Indeed, to make the current approach relevant for epidemiology, the observation period of contacts among the agents needs to be sufficiently longer than the incubation period, and the time-lag between being infected and being infectious, bringing us to an issue of practicality. While the event mapping is a relatively quick process to compute, depending on the amount of time steps T, the calculation of \(\bar{P}\) scales with an extra factor N because the contact sequence tracking [e.g., as in Fig. 1b] has to be done for every agent. However, when computing the C for every agent i, yet another factor N is brought in, as all calculations have to be done fully over when removing i. Hence, the computational complexity of C is of the order \(\mathcal {O}(TN^2)\). This means, given that the contact networks of the agents are sampled at 1-s interval, that for making the current method applicable for COVID-19 epidemiology (with an incubation time of about 5.2 days44 and infectiousness starting time of 12.3 days45), further course-graining methods to preprocess the network in the the temporal domain will need to be developed.

In the current paper, we have analyzed an application inspired by the COVID-19 pandemic, as the structure and dynamics of contact networks have proved pivotal to forge a conceptual link between human behavior and virus spread. However, our understanding of human behavior is still limited by a lack of adequate measurement techniques and modeling frameworks. The work presented in this paper showcases an extension of approaches to data analysis, in which experimental manipulations can be tracked to a level of detail that was not previously available. As is the case for any data analytic method, the approach requires existing high-resolution data. Currently, this limits the possibility of applying these calculations to country-wide scales, typically associated with spreading processes such as epidemics.

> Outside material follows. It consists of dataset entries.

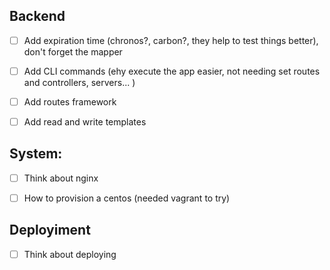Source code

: 
## Backend

- [ ] Add expiration time (chronos?, carbon?, they help to test things better), don't forget the mapper
- [ ] Add CLI commands (ehy execute the app easier, not needing set routes and controllers, servers... )
- [ ] Add routes framework
- [ ] Add read and write templates


## System:

- [ ] Think about nginx
- [ ] How to provision a centos (needed vagrant to try)


## Deployiment

- [ ] Think about deploying
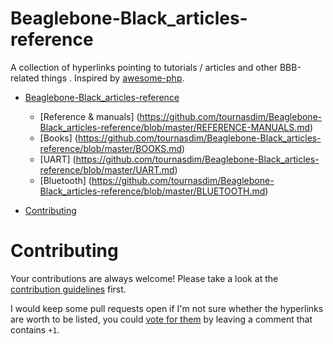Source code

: # Beaglebone-Black_articles-reference
A collection of hyperlinks pointing to tutorials / articles and other BBB-related things . Inspired by [awesome-php](https://github.com/ziadoz/awesome-php).
- [Beaglebone-Black_articles-reference](#Beaglebone-Black_articles-reference)
    - [Reference & manuals] (https://github.com/tournasdim/Beaglebone-Black_articles-reference/blob/master/REFERENCE-MANUALS.md)
    - [Books] (https://github.com/tournasdim/Beaglebone-Black_articles-reference/blob/master/BOOKS.md)
    - [UART] (https://github.com/tournasdim/Beaglebone-Black_articles-reference/blob/master/UART.md)
    - [Bluetooth] (https://github.com/tournasdim/Beaglebone-Black_articles-reference/blob/master/BLUETOOTH.md)
    
- [Contributing](#contributing)

# Contributing

Your contributions are always welcome! Please take a look at the [contribution guidelines](https://github.com/tournasdim/Beaglebone-Black_articles-reference/blob/master/CONTRIBUTING.md) first.

I would keep some pull requests open if I'm not sure whether the hyperlinks are worth to be listed, you could [vote for them](https://github.com/tournasdim/Beaglebone-Black_articles-reference/pulls) by leaving a comment that contains `+1`.
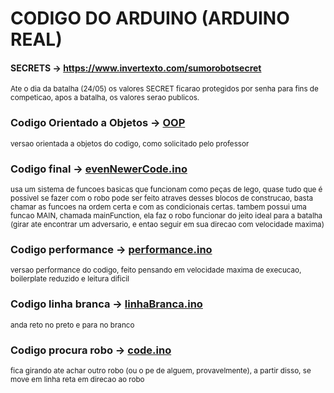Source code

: # CODIGO DO ARDUINO (ARDUINO REAL)

#### SECRETS -> https://www.invertexto.com/sumorobotsecret
<sub> Ate o dia da batalha (24/05) os valores SECRET ficarao protegidos por senha para fins de competicao, apos a batalha, os valores serao publicos.</sub>

### Codigo Orientado a Objetos -> [OOP](https://github.com/CodyKoInABox/sumoRobot/tree/main/arduino/OOP)
<sub> versao orientada a objetos do codigo, como solicitado pelo professor</sub>

### Codigo final -> [evenNewerCode.ino](https://github.com/CodyKoInABox/sumo-robot-PAC/blob/main/arduino/evenNewerCode.ino)
<sub>usa um sistema de funcoes basicas que funcionam como peças de lego, quase tudo que é possivel se fazer com o robo pode ser feito atraves desses blocos de construcao, basta chamar as funcoes na ordem certa e com as condicionais certas. tambem possui uma funcao MAIN, chamada mainFunction, ela faz o robo funcionar do jeito ideal para a batalha (girar ate encontrar um adversario, e entao seguir em sua direcao com velocidade maxima)</sub>

### Codigo performance -> [performance.ino](https://github.com/CodyKoInABox/sumoRobot/blob/main/arduino/performance.ino)
<sub> versao performance do codigo, feito pensando em velocidade maxima de execucao, boilerplate reduzido e leitura dificil</sub>

### Codigo linha branca -> [linhaBranca.ino](https://github.com/CodyKoInABox/sumo-robot-PAC/blob/main/arduino/linhaBranca.ino)
<sub>anda reto no preto e para no branco</sub>

### Codigo procura robo -> [code.ino](https://github.com/CodyKoInABox/sumo-robot-PAC/blob/main/arduino/code.ino)
<sub>fica girando ate achar outro robo (ou o pe de alguem, provavelmente), a partir disso, se move em linha reta em direcao ao robo</sub>
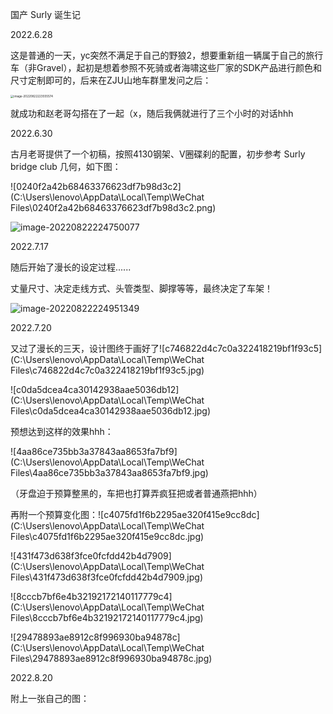 国产 Surly 诞生记

2022.6.28

这是普通的一天，yc突然不满足于自己的野狼2，想要重新组一辆属于自己的旅行车（非Gravel），起初是想着参照不死骑或者海啸这些厂家的SDK产品进行颜色和尺寸定制即可的，后来在ZJU山地车群里发问之后：

<img src="C:\Users\lenovo\AppData\Roaming\Typora\typora-user-images\image-20220822223555574.png" alt="image-20220822223555574" style="zoom: 33%;" />

就成功和赵老哥勾搭在了一起（x，随后我俩就进行了三个小时的对话hhh

2022.6.30

古月老哥提供了一个初稿，按照4130钢架、V圈碟刹的配置，初步参考 Surly bridge club 几何，如下图：

![0240f2a42b68463376623df7b98d3c2](C:\Users\lenovo\AppData\Local\Temp\WeChat Files\0240f2a42b68463376623df7b98d3c2.png)

![image-20220822224750077](C:\Users\lenovo\AppData\Roaming\Typora\typora-user-images\image-20220822224750077.png)

2022.7.17

随后开始了漫长的设定过程......

丈量尺寸、决定走线方式、头管类型、脚撑等等，最终决定了车架！

![image-20220822224951349](C:\Users\lenovo\AppData\Roaming\Typora\typora-user-images\image-20220822224951349.png)

2022.7.20

又过了漫长的三天，设计图终于画好了![c746822d4c7c0a322418219bf1f93c5](C:\Users\lenovo\AppData\Local\Temp\WeChat Files\c746822d4c7c0a322418219bf1f93c5.jpg)

![c0da5dcea4ca30142938aae5036db12](C:\Users\lenovo\AppData\Local\Temp\WeChat Files\c0da5dcea4ca30142938aae5036db12.jpg)

预想达到这样的效果hhh：

![4aa86ce735bb3a37843aa8653fa7bf9](C:\Users\lenovo\AppData\Local\Temp\WeChat Files\4aa86ce735bb3a37843aa8653fa7bf9.jpg)

（牙盘迫于预算整黑的，车把也打算弄疯狂把或者普通燕把hhh）

再附一个预算变化图：![c4075fd1f6b2295ae320f415e9cc8dc](C:\Users\lenovo\AppData\Local\Temp\WeChat Files\c4075fd1f6b2295ae320f415e9cc8dc.jpg)

![431f473d638f3fce0fcfdd42b4d7909](C:\Users\lenovo\AppData\Local\Temp\WeChat Files\431f473d638f3fce0fcfdd42b4d7909.jpg)

![8cccb7bf6e4b32192172140117779c4](C:\Users\lenovo\AppData\Local\Temp\WeChat Files\8cccb7bf6e4b32192172140117779c4.jpg)

![29478893ae8912c8f996930ba94878c](C:\Users\lenovo\AppData\Local\Temp\WeChat Files\29478893ae8912c8f996930ba94878c.jpg)



2022.8.20

附上一张自己的图：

The contribution of this work primarily lies in the characterization of local environments such as supermarkets and museums—it reveals system properties rather than laying out the full spreading infrastructure.

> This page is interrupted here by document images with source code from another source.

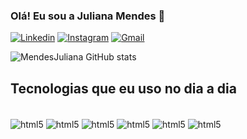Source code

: 
### Olá! Eu sou a Juliana Mendes 👋

[![Linkedin](https://img.shields.io/badge/LinkedIn-0077B5?style=for-the-badge&logo=linkedin&logoColor=white)](https://www.linkedin.com/in/juliana-mendes-754059226/)
[![Instagram](https://img.shields.io/badge/Instagram-E4405F?style=for-the-badge&logo=instagram&logoColor=white)](https://www.instagram.com/maju_olyveira)
[![Gmail](https://img.shields.io/badge/Gmail-D14836?style=for-the-badge&logo=gmail&logoColor=white)](mendesjuliana320@gmail.com)

![MendesJuliana GitHub stats](https://github-readme-stats.vercel.app/api?username=mendesjuliana&show_icons=true&theme=radical)

## Tecnologias que eu uso no dia a dia

<div style="display: inline_block"><br>

<img align="center" alt="html5" src="https://img.shields.io/badge/HTML5-E34F26?style=for-the-badge&logo=html5&logoColor=white">
<img align="center" alt="html5" src="	https://img.shields.io/badge/Java-ED8B00?style=for-the-badge&logo=openjdk&logoColor=white">
<img align="center" alt="html5" src="https://img.shields.io/badge/Python-3776AB?style=for-the-badge&logo=python&logoColor=white">
<img align="center" alt="html5" src="https://img.shields.io/badge/CSS-239120?&style=for-the-badge&logo=css3&logoColor=white">
<img align="center" alt="html5" src="https://img.shields.io/badge/JavaScript-323330?style=for-the-badge&logo=javascript&logoColor=F7DF1E">
<img align="center" alt="html5" src="https://img.shields.io/badge/Dart-0175C2?style=for-the-badge&logo=dart&logoColor=white">
</div>
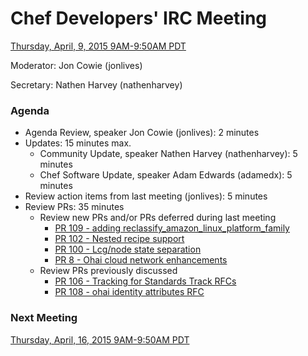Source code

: # Chef Developers' IRC Meeting

[Thursday, April, 9, 2015 9AM-9:50AM PDT](http://www.timeanddate.com/worldclock/fixedtime.html?msg=%23chef-hacking+developers%27+meeting&iso=20150409T12&p1=419&am=50)

Moderator:  Jon Cowie (jonlives)

Secretary:  Nathen Harvey (nathenharvey)

### Agenda
* Agenda Review, speaker Jon Cowie (jonlives): 2 minutes
* Updates: 15 minutes max.
  * Community Update, speaker Nathen Harvey (nathenharvey): 5 minutes
  * Chef Software Update, speaker Adam Edwards (adamedx): 5 minutes
* Review action items from last meeting (jonlives): 5 minutes
* Review PRs:  35 minutes
  * Review new PRs and/or PRs deferred during last meeting
    * [PR 109 - adding reclassify_amazon_linux_platform_family](https://github.com/chef/chef-rfc/pull/109)
    * [PR 102 - Nested recipe support](https://github.com/chef/chef-rfc/pull/102)
    * [PR 100 - Lcg/node state separation](https://github.com/chef/chef-rfc/pull/100)
    * [PR 8 - Ohai cloud network enhancements](https://github.com/chef/chef-rfc/pull/8)
  * Review PRs previously discussed
    * [PR 106 - Tracking for Standards Track RFCs](https://github.com/chef/chef-rfc/pull/106)
    * [PR 108 - ohai identity attributes RFC](https://github.com/chef/chef-rfc/pull/108)

### Next Meeting

[Thursday, April, 16, 2015 9AM-9:50AM PDT](http://www.timeanddate.com/worldclock/fixedtime.html?msg=%23chef-hacking+developers%27+meeting&iso=20150416T12&p1=419&am=50)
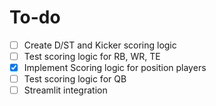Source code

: # To-do  
- [ ] Create D/ST and Kicker scoring logic   
- [ ] Test scoring logic for RB, WR, TE   
- [x] Implement Scoring logic for position players  
- [ ] Test scoring logic for QB  
- [ ] Streamlit integration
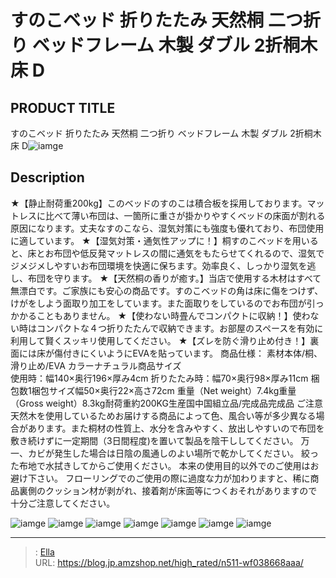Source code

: # すのこベッド 折りたたみ 天然桐 二つ折り ベッドフレーム 木製 ダブル 2折桐木床 D


## PRODUCT TITLE 

すのこベッド 折りたたみ 天然桐 二つ折り ベッドフレーム 木製 ダブル 2折桐木床 D![iamge](https://b2bfiles1.gigab2b.cn/image/wkseller/303/20230822_aaa94ffb3368117dc55b3c77495a1181.jpg)

## Description

★【静止耐荷重200kg】このベッドのすのこは積合板を採用しております。マットレスに比べて薄い布団は、一箇所に重さが掛かりやすくベッドの床面が割れる原因になります。丈夫なすのこなら、湿気対策にも強度も優れており、布団使用に適しています。
★【湿気対策・通気性アップに！】桐すのこベッドを用いると、床とお布団や低反発マットレスの間に通気をもたらせてくれるので、湿気でジメジメしやすいお布団環境を快適に保ちます。効率良く、しっかり湿気を逃し、布団を守ります。
★【天然桐の香りが癒す。】当店で使用する木材はすべて無漂白です。ご家族にも安心の商品です。すのこベッドの角は床に傷をつけず、けがをしよう面取り加工をしています。また面取りをしているのでお布団が引っかかることもありません。
★【使わない時畳んでコンパクトに収納！】使わない時はコンパクトな４つ折りたたんで収納できます。お部屋のスペースを有効に利用して賢くスッキリ使用してください。
★【ズレを防ぐ滑り止め付き！】裏面には床が傷付きにくいようにEVAを貼っています。
商品仕様：
素材本体/桐、滑り止め/EVA
カラーナチュラル商品サイズ  
使用時：幅140×奥行196×厚み4cm
          折りたたみ時：幅70×奥行98×厚み11cm
梱包数1梱包サイズ幅50×奥行22×高さ72cm
重量（Net weight）7.4kg重量（Gross weight）8.3kg耐荷重約200KG生産国中国組立品/完成品完成品
ご注意
天然木を使用しているためお届けする商品によって色、風合い等が多少異なる場合があります。また桐材の性質上、水分を含みやすく、放出しやすいので布団を敷き続けずに一定期間（3日間程度)を置いて製品を陰干ししてください。
万一、カビが発生した場合は日陰の風通しのよい場所で乾かしてください。
絞った布地で水拭きしてからご使用ください。
本来の使用目的以外でのご使用はお避け下さい。
フローリングでのご使用の際に過度な力が加わりますと、稀に商品裏側のクッション材が剥がれ、接着剤が床面等につくおそれがありますので十分ご注意してください。



![iamge](https://b2bfiles1.gigab2b.cn/image/wkseller/303/2折桐木床_白底图/20191215_891d9396761080a903a949935982d86e.jpg)
![iamge](https://b2bfiles1.gigab2b.cn/image/wkseller/303/2折桐木床_白底图/20191215_92121a2472c34203ad1edd24fa906a69.jpg)
![iamge](https://b2bfiles1.gigab2b.cn/image/wkseller/303/2折桐木床_白底图/20191215_98c1d35211cad022d2d4616df9871990.jpg)
![iamge](https://b2bfiles1.gigab2b.cn/image/wkseller/303/2折桐木床_白底图/20191215_aefc3d980b57f8b3b618b294f10bf7e0.jpg)
![iamge](https://b2bfiles1.gigab2b.cn/image/wkseller/303/2折桐木床_白底图/20191215_d736ade2705331674480b4eec430d290.jpg)
![iamge](https://b2bfiles1.gigab2b.cn/image/wkseller/303/2折桐木床_白底图/20191215_de001753976d579a84264b6456c8b250.jpg)
![iamge](https://b2bfiles1.gigab2b.cn/image/wkseller/303/2折桐木床_白底图/20191215_f5aa69587d7a85f89e8788c75d7884c4.jpg)


---

> : [Ella](https://blog.jp.amzshop.net/)  
> URL: https://blog.jp.amzshop.net/high_rated/n511-wf038668aaa/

On the basis of the growing number of experimental studies on the topic, this system-characterizing methodology may become available in many situations, which may allow for policy making through the anticipation of spreading vulnerability in future situations. Potentially, the methodology is also used in simulation software that one could use to run through different possible floor plans of an event such as the art fair described in this paper. Policymakers would be in a position to assess different scenarios while planning events. While such techniques are not yet available, we hope that detailed insights into human behavior as obtained through the current analysis may contribute to their development.

In our view, further development of technology and methodology to obtain and analyze direct measures of behavioral contact networks is essential to advance our understanding of human behavior, and to improve the resilience of society in dealing with pandemics.